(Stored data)
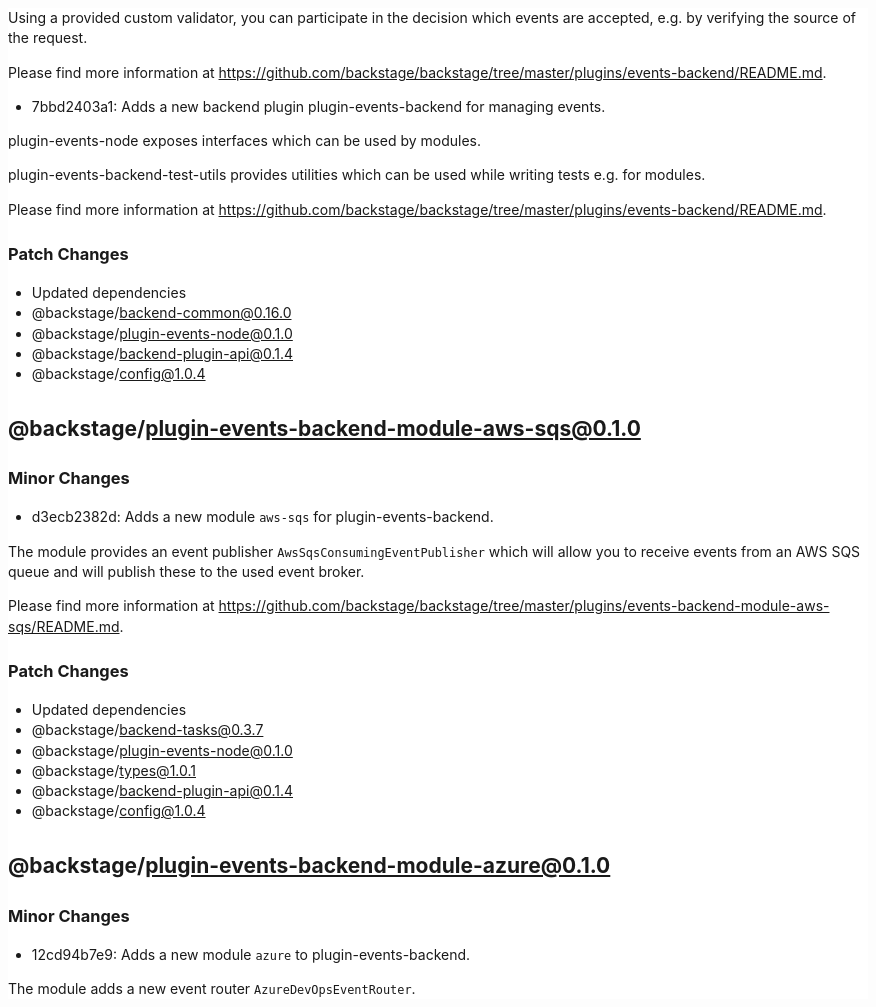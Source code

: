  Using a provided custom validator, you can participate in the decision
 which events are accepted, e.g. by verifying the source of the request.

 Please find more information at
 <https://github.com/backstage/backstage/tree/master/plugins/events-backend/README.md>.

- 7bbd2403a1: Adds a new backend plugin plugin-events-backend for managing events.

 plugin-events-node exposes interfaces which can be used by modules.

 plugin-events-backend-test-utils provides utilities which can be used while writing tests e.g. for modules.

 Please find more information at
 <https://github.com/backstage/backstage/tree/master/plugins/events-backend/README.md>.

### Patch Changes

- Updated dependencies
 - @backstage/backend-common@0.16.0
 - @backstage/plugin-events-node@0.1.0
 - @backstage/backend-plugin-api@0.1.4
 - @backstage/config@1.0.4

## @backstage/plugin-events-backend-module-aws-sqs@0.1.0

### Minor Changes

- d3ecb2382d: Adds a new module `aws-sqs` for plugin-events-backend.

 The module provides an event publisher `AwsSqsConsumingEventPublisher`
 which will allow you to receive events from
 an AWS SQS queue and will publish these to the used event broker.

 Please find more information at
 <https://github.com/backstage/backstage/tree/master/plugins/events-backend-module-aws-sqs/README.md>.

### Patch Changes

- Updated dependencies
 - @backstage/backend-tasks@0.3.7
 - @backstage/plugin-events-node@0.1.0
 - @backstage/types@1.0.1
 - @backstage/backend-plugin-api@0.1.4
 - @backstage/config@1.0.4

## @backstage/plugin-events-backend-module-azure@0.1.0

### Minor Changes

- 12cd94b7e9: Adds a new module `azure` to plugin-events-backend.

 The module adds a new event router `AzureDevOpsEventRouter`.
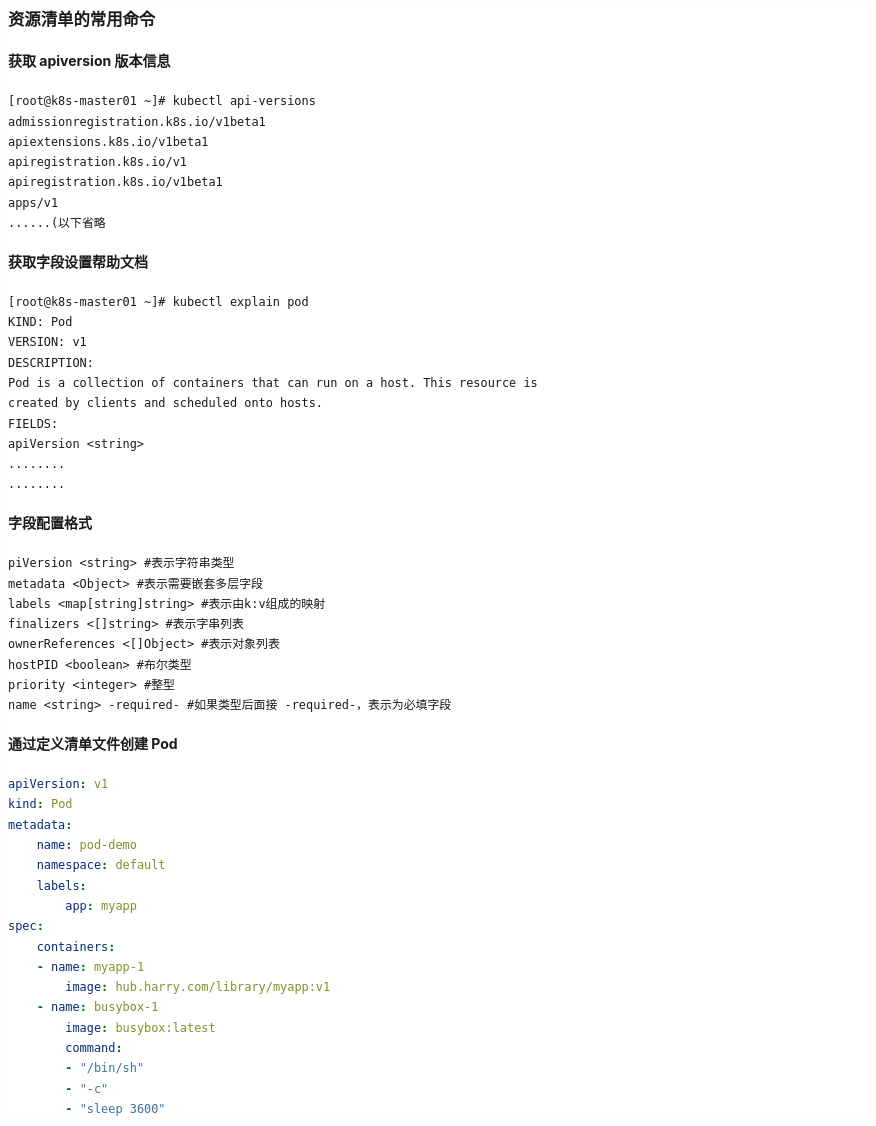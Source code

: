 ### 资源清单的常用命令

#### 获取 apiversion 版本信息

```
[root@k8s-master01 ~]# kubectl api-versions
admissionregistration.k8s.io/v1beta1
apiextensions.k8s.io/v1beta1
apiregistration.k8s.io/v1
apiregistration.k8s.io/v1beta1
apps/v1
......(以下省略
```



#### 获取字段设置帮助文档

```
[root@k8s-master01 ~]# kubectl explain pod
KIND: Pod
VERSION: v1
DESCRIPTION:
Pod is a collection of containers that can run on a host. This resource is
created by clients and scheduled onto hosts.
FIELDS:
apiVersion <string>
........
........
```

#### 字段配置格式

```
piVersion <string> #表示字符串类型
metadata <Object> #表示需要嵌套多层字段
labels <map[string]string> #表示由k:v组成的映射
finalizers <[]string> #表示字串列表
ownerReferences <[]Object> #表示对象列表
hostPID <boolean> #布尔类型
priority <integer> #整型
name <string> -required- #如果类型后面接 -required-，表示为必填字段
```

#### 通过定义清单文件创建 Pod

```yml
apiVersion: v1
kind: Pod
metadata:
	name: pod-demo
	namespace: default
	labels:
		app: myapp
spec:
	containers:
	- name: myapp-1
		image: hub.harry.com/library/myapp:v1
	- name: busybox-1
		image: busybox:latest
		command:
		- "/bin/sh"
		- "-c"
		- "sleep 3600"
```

* _PROBLEM REQUIREMENTS_
Find how many lines contain "image" in the data. Write that number and nothing else.

* _COMPLETED EXERCISE_
2